Hello Tushar,
first of all. Thanks for Your quick reply.
That's the point. I don't know why this occurs. If I have the chance I see a
failure of the e1000e driver on the console. The server is completly down and I
can't logon to get any other information.
The error isn't logged at dmesg.log or syslog on my debian system. There is no
logging at all after the crash.
Only a full reset solves the problem. I get this error every two, three or four
days. At the crash time no special cron job is running. It occurs only an night
between 0:00h and 2:30h.
>From now on I try to reset networking with the following bash-script every
>night and I hope that it's a good idea:
---
#!/bin/sh
/etc/init.d/networking stop
/sbin/rmmod e1000e
/sbin/modprobe e1000e RxIntDelay=0,0 IntMode=1,1
/etc/init.d/networking start
/sbin/ethtool -K eth0 tso off
/sbin/shorewall restart
---
As You see I read some other posts and the readme of the official driver.

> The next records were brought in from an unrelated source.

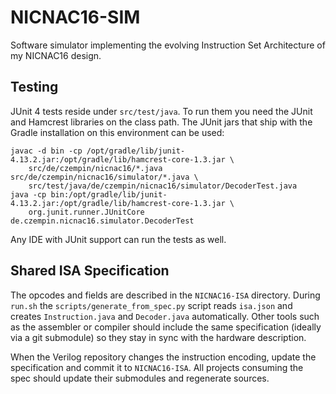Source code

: NICNAC16-SIM
============

Software simulator implementing the evolving Instruction Set Architecture of my NICNAC16 design.

Testing
-------

JUnit 4 tests reside under `src/test/java`. To run them you need the JUnit and
Hamcrest libraries on the class path. The JUnit jars that ship with the Gradle
installation on this environment can be used:

```
javac -d bin -cp /opt/gradle/lib/junit-4.13.2.jar:/opt/gradle/lib/hamcrest-core-1.3.jar \
    src/de/czempin/nicnac16/*.java src/de/czempin/nicnac16/simulator/*.java \
    src/test/java/de/czempin/nicnac16/simulator/DecoderTest.java
java -cp bin:/opt/gradle/lib/junit-4.13.2.jar:/opt/gradle/lib/hamcrest-core-1.3.jar \
    org.junit.runner.JUnitCore de.czempin.nicnac16.simulator.DecoderTest
```

Any IDE with JUnit support can run the tests as well.

Shared ISA Specification
-----------------------

The opcodes and fields are described in the `NICNAC16-ISA` directory.  During
`run.sh` the `scripts/generate_from_spec.py` script reads `isa.json` and
creates `Instruction.java` and `Decoder.java` automatically.  Other tools such
as the assembler or compiler should include the same specification (ideally via
a git submodule) so they stay in sync with the hardware description.

When the Verilog repository changes the instruction encoding, update the
specification and commit it to `NICNAC16-ISA`.  All projects consuming the spec
should update their submodules and regenerate sources.
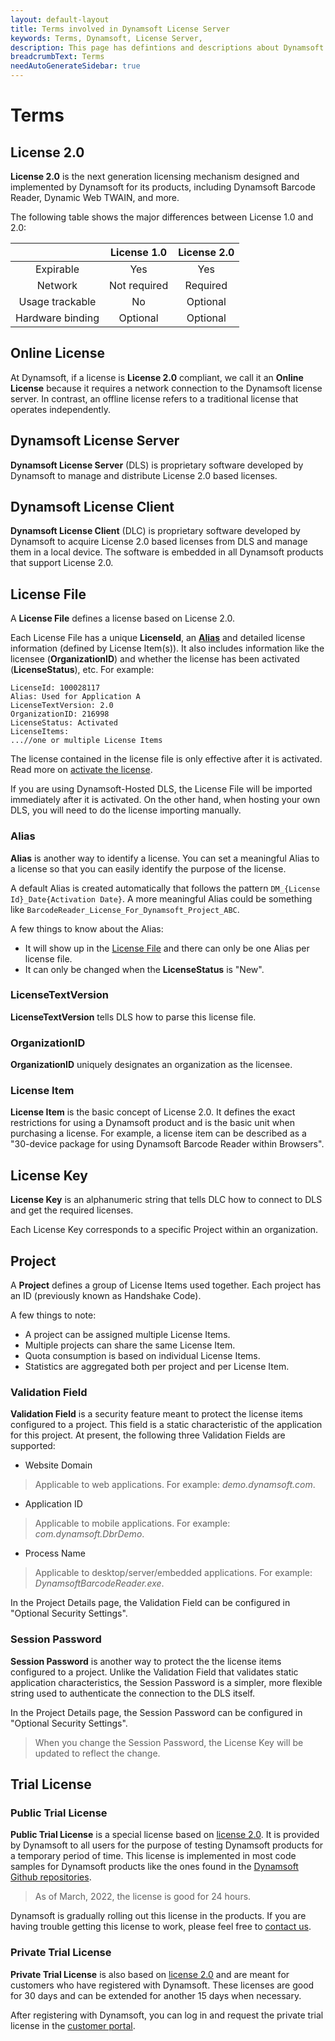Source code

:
 ```yaml
---
layout: default-layout
title: Terms involved in Dynamsoft License Server
keywords: Terms, Dynamsoft, License Server, 
description: This page has defintions and descriptions about Dynamsoft License Server Terms
breadcrumbText: Terms
needAutoGenerateSidebar: true
---
```


# Terms

## License 2.0

**License 2.0** is the next generation licensing mechanism designed and implemented by Dynamsoft for its products, including Dynamsoft Barcode Reader, Dynamic Web TWAIN, and more.

The following table shows the major differences between License 1.0 and 2.0:

| | License 1.0 | License 2.0 |
|:-:|:-:|:-:|
| Expirable | Yes | Yes |
| Network | Not required | Required |
| Usage trackable | No | Optional |
| Hardware binding | Optional | Optional |

## Online License

At Dynamsoft, if a license is **License 2.0** compliant, we call it an **Online License** because it requires a network connection to the Dynamsoft license server. In contrast, an offline license refers to a traditional license that operates independently.

## Dynamsoft License Server

**Dynamsoft License Server** (DLS) is proprietary software developed by Dynamsoft to manage and distribute License 2.0 based licenses.

## Dynamsoft License Client

**Dynamsoft License Client** (DLC) is proprietary software developed by Dynamsoft to acquire License 2.0 based licenses from DLS and manage them in a local device. The software is embedded in all Dynamsoft products that support License 2.0.

## License File

A **License File** defines a license based on License 2.0.

Each License File has a unique **LicenseId**, an [**Alias**](#alias) and detailed license information (defined by License Item(s)). It also includes information like the licensee (**OrganizationID**) and whether the license has been activated (**LicenseStatus**), etc. For example:

```text
LicenseId: 100028117
Alias: Used for Application A
LicenseTextVersion: 2.0
OrganizationID: 216998
LicenseStatus: Activated
LicenseItems:
...//one or multiple License Items
```

The license contained in the license file is only effective after it is activated. Read more on [activate the license]({{site.about}}activate.html).

If you are using Dynamsoft-Hosted DLS, the License File will be imported immediately after it is activated. On the other hand, when hosting your own DLS, you will need to do the license importing manually.

### Alias

**Alias** is another way to identify a license. You can set a meaningful Alias to a license so that you can easily identify the purpose of the license.

A default Alias is created automatically that follows the pattern `DM_{License Id}_Date{Activation Date}`.  A more meaningful Alias could be something like `BarcodeReader_License_For_Dynamsoft_Project_ABC`.

A few things to know about the Alias:

* It will show up in the [License File](#license-file) and there can only be one Alias per license file.
* It can only be changed when the **LicenseStatus** is "New".

### LicenseTextVersion

**LicenseTextVersion** tells DLS how to parse this license file.

### OrganizationID

**OrganizationID** uniquely designates an organization as the licensee.

### License Item

**License Item** is the basic concept of License 2.0. It defines the exact restrictions for using a Dynamsoft product and is the basic unit when purchasing a license. For example, a license item can be described as a "30-device package for using Dynamsoft Barcode Reader within Browsers".

## License Key

**License Key** is an alphanumeric string that tells DLC how to connect to DLS and get the required licenses.

Each License Key corresponds to a specific Project within an organization.

## Project

A **Project** defines a group of License Items used together. Each project has an ID (previously known as Handshake Code).

A few things to note:

* A project can be assigned multiple License Items.
* Multiple projects can share the same License Item.
* Quota consumption is based on individual License Items.
* Statistics are aggregated both per project and per License Item.

### Validation Field

**Validation Field** is a security feature meant to protect the license items configured to a project. This field is a static characteristic of the application for this project. At present, the following three Validation Fields are supported:

* Website Domain

> Applicable to web applications. For example: *demo.dynamsoft.com*.

* Application ID

> Applicable to mobile applications. For example: *com.dynamsoft.DbrDemo*.

* Process Name

> Applicable to desktop/server/embedded applications. For example: *DynamsoftBarcodeReader.exe*.

In the Project Details page, the Validation Field can be configured in "Optional Security Settings".

### Session Password

**Session Password** is another way to protect the the license items configured to a project. Unlike the Validation Field that validates static application characteristics, the Session Password is a simpler, more flexible string used to authenticate the connection to the DLS itself.

In the Project Details page, the Session Password can be configured in "Optional Security Settings".

> When you change the Session Password, the License Key will be updated to reflect the change.

## Trial License

### Public Trial License

**Public Trial License** is a special license based on [license 2.0](#license-20). It is provided by Dynamsoft to all users for the purpose of testing Dynamsoft products for a temporary period of time. This license is implemented in most code samples for Dynamsoft products like the ones found in the [Dynamsoft Github repositories](https://github.com/orgs/Dynamsoft/repositories).

> As of March, 2022, the license is good for 24 hours.

Dynamsoft is gradually rolling out this license in the products. If you are having trouble getting this license to work, please feel free to [contact us](https://www.dynamsoft.com/company/contact/).

### Private Trial License

**Private Trial License** is also based on [license 2.0](#license-20) and are meant for customers who have registered with Dynamsoft. These licenses are good for 30 days and can be extended for another 15 days when necessary.

After registering with Dynamsoft, you can log in and request the private trial license in the [customer portal](https://www.dynamsoft.com/customer/license/trialLicense).

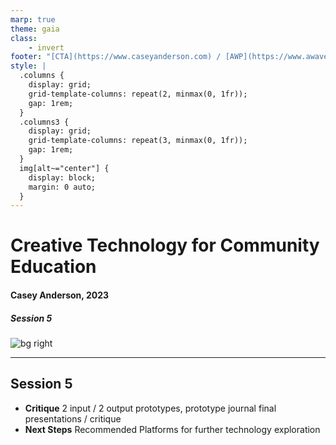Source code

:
 ```yaml
---
marp: true
theme: gaia
class:
    - invert
footer: "[CTA](https://www.caseyanderson.com) / [AWP](https://www.awavepress.com)"
style: |
  .columns {
    display: grid;
    grid-template-columns: repeat(2, minmax(0, 1fr));
    gap: 1rem;
  }
  .columns3 {
    display: grid;
    grid-template-columns: repeat(3, minmax(0, 1fr));
    gap: 1rem;
  } 
  img[alt~="center"] {
    display: block;
    margin: 0 auto;
  }
---
```


# Creative Technology for Community Education
#### Casey Anderson, 2023

##### Session 5

![bg right](.\imgs\LKM\paperclips-matenwa-2019-ZJackson.JPG)

---

<!-- paginate: true -->

## Session 5
- **Critique** 2 input / 2 output prototypes, prototype journal final presentations / critique
- **Next Steps** Recommended Platforms for further technology exploration
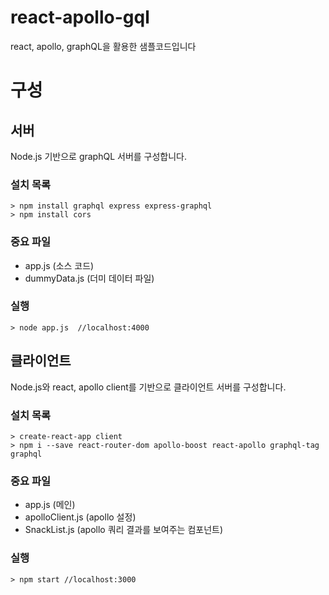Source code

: # react-apollo-gql
react, apollo, graphQL을 활용한 샘플코드입니다

# 구성
## 서버
Node.js 기반으로 graphQL 서버를 구성합니다.

### 설치 목록
```
> npm install graphql express express-graphql
> npm install cors
```

### 중요 파일
* app.js (소스 코드)
* dummyData.js (더미 데이터 파일)

### 실행
```
> node app.js  //localhost:4000
```

## 클라이언트
Node.js와 react, apollo client를 기반으로 클라이언트 서버를 구성합니다.

### 설치 목록
```
> create-react-app client
> npm i --save react-router-dom apollo-boost react-apollo graphql-tag graphql
```

### 중요 파일
* app.js (메인)
* apolloClient.js (apollo 설정)
* SnackList.js (apollo 쿼리 결과를 보여주는 컴포넌트)

### 실행
```
> npm start //localhost:3000
```
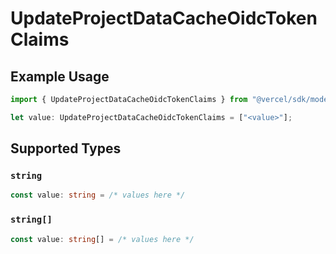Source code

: # UpdateProjectDataCacheOidcTokenClaims

## Example Usage

```typescript
import { UpdateProjectDataCacheOidcTokenClaims } from "@vercel/sdk/models/operations";

let value: UpdateProjectDataCacheOidcTokenClaims = ["<value>"];
```

## Supported Types

### `string`

```typescript
const value: string = /* values here */
```

### `string[]`

```typescript
const value: string[] = /* values here */
```

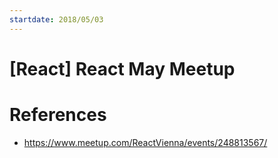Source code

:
```yaml
---
startdate: 2018/05/03
---
```

# [React] React May Meetup

# References
* https://www.meetup.com/ReactVienna/events/248813567/
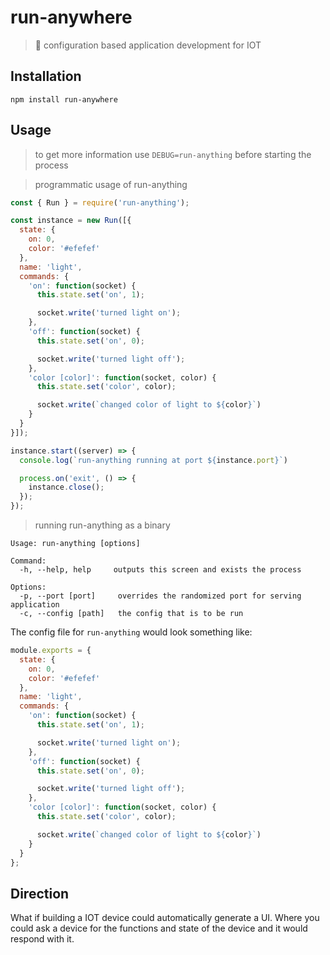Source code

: # run-anywhere

> 🏃 configuration based application development for IOT

## Installation

```
npm install run-anywhere
```

## Usage

> to get more information use `DEBUG=run-anything` before starting the process 

> programmatic usage of run-anything

```javascript
const { Run } = require('run-anything');

const instance = new Run([{
  state: {
    on: 0,
    color: '#efefef'
  },
  name: 'light',
  commands: {
    'on': function(socket) {
      this.state.set('on', 1);

      socket.write('turned light on');
    },
    'off': function(socket) {
      this.state.set('on', 0);

      socket.write('turned light off');
    },
    'color [color]': function(socket, color) {
      this.state.set('color', color);

      socket.write(`changed color of light to ${color}`)
    }
  }
}]);

instance.start((server) => {
  console.log(`run-anything running at port ${instance.port}`)

  process.on('exit', () => {
    instance.close();
  });
});
```

> running run-anything as a binary

```
Usage: run-anything [options]

Command:
  -h, --help, help     outputs this screen and exists the process

Options:
  -p, --port [port]     overrides the randomized port for serving application
  -c, --config [path]   the config that is to be run
```

The config file for `run-anything` would look something like:

```javascript
module.exports = {
  state: {
    on: 0,
    color: '#efefef'
  },
  name: 'light',
  commands: {
    'on': function(socket) {
      this.state.set('on', 1);

      socket.write('turned light on');
    },
    'off': function(socket) {
      this.state.set('on', 0);

      socket.write('turned light off');
    },
    'color [color]': function(socket, color) {
      this.state.set('color', color);

      socket.write(`changed color of light to ${color}`)
    }
  }
};
```

## Direction

What if building a IOT device could automatically generate a UI. Where you could ask a device for the functions and state of the device and it would respond with it.

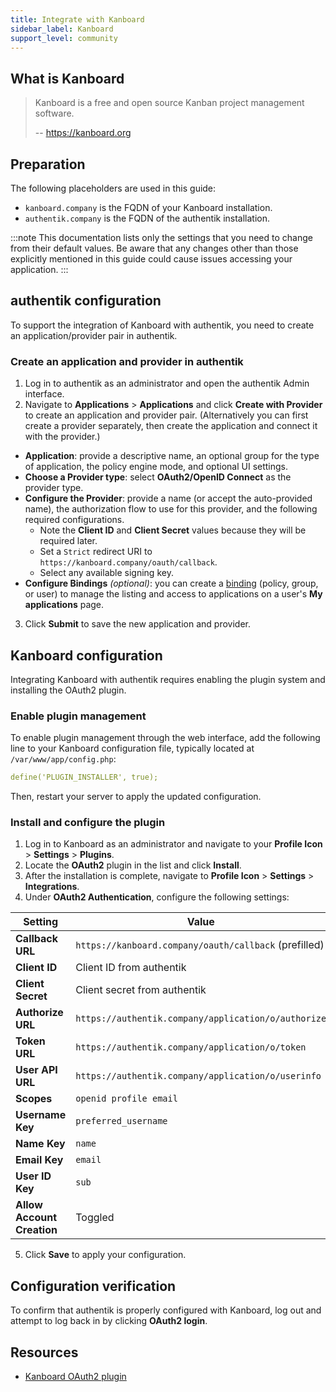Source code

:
 ```yaml
---
title: Integrate with Kanboard
sidebar_label: Kanboard
support_level: community
---
```


## What is Kanboard

> Kanboard is a free and open source Kanban project management software.
>
> -- https://kanboard.org

## Preparation

The following placeholders are used in this guide:

- `kanboard.company` is the FQDN of your Kanboard installation.
- `authentik.company` is the FQDN of the authentik installation.

:::note
This documentation lists only the settings that you need to change from their default values. Be aware that any changes other than those explicitly mentioned in this guide could cause issues accessing your application.
:::

## authentik configuration

To support the integration of Kanboard with authentik, you need to create an application/provider pair in authentik.

### Create an application and provider in authentik

1. Log in to authentik as an administrator and open the authentik Admin interface.
2. Navigate to **Applications** > **Applications** and click **Create with Provider** to create an application and provider pair. (Alternatively you can first create a provider separately, then create the application and connect it with the provider.)

- **Application**: provide a descriptive name, an optional group for the type of application, the policy engine mode, and optional UI settings.
- **Choose a Provider type**: select **OAuth2/OpenID Connect** as the provider type.
- **Configure the Provider**: provide a name (or accept the auto-provided name), the authorization flow to use for this provider, and the following required configurations.
    - Note the **Client ID** and **Client Secret** values because they will be required later.
    - Set a `Strict` redirect URI to `https://kanboard.company/oauth/callback`.
    - Select any available signing key.
- **Configure Bindings** _(optional)_: you can create a [binding](/docs/add-secure-apps/flows-stages/bindings/) (policy, group, or user) to manage the listing and access to applications on a user's **My applications** page.

3. Click **Submit** to save the new application and provider.

## Kanboard configuration

Integrating Kanboard with authentik requires enabling the plugin system and installing the OAuth2 plugin.

### Enable plugin management

To enable plugin management through the web interface, add the following line to your Kanboard configuration file, typically located at `/var/www/app/config.php`:

```yaml
define('PLUGIN_INSTALLER', true);
```

Then, restart your server to apply the updated configuration.

### Install and configure the plugin

1. Log in to Kanboard as an administrator and navigate to your **Profile Icon** > **Settings** > **Plugins**.
2. Locate the **OAuth2** plugin in the list and click **Install**.
3. After the installation is complete, navigate to **Profile Icon** > **Settings** > **Integrations**.
4. Under **OAuth2 Authentication**, configure the following settings:

| Setting                    | Value                                                 |
| -------------------------- | ----------------------------------------------------- |
| **Callback URL**           | `https://kanboard.company/oauth/callback` (prefilled) |
| **Client ID**              | Client ID from authentik                              |
| **Client Secret**          | Client secret from authentik                          |
| **Authorize URL**          | `https://authentik.company/application/o/authorize`   |
| **Token URL**              | `https://authentik.company/application/o/token`       |
| **User API URL**           | `https://authentik.company/application/o/userinfo`    |
| **Scopes**                 | `openid profile email`                                |
| **Username Key**           | `preferred_username`                                  |
| **Name Key**               | `name`                                                |
| **Email Key**              | `email`                                               |
| **User ID Key**            | `sub`                                                 |
| **Allow Account Creation** | Toggled                                               |

5. Click **Save** to apply your configuration.

## Configuration verification

To confirm that authentik is properly configured with Kanboard, log out and attempt to log back in by clicking **OAuth2 login**.

## Resources

- [Kanboard OAuth2 plugin](https://github.com/kanboard/plugin-oauth2)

Do
You think "RxIntDelay=0,0" can make my problem go away? I also tried
IntMode=0,0 with no success. With the MSI-PCI option of the kernel I can see
that the eth0 netcard is on exclusive interrupt.
I have this trouble from the first use of the S1200BLT board. Normally I use
this board with VMWare ESXi Servers of version 4.1, 5.0 and 5.1 with no
problem. That's why I don't understand this.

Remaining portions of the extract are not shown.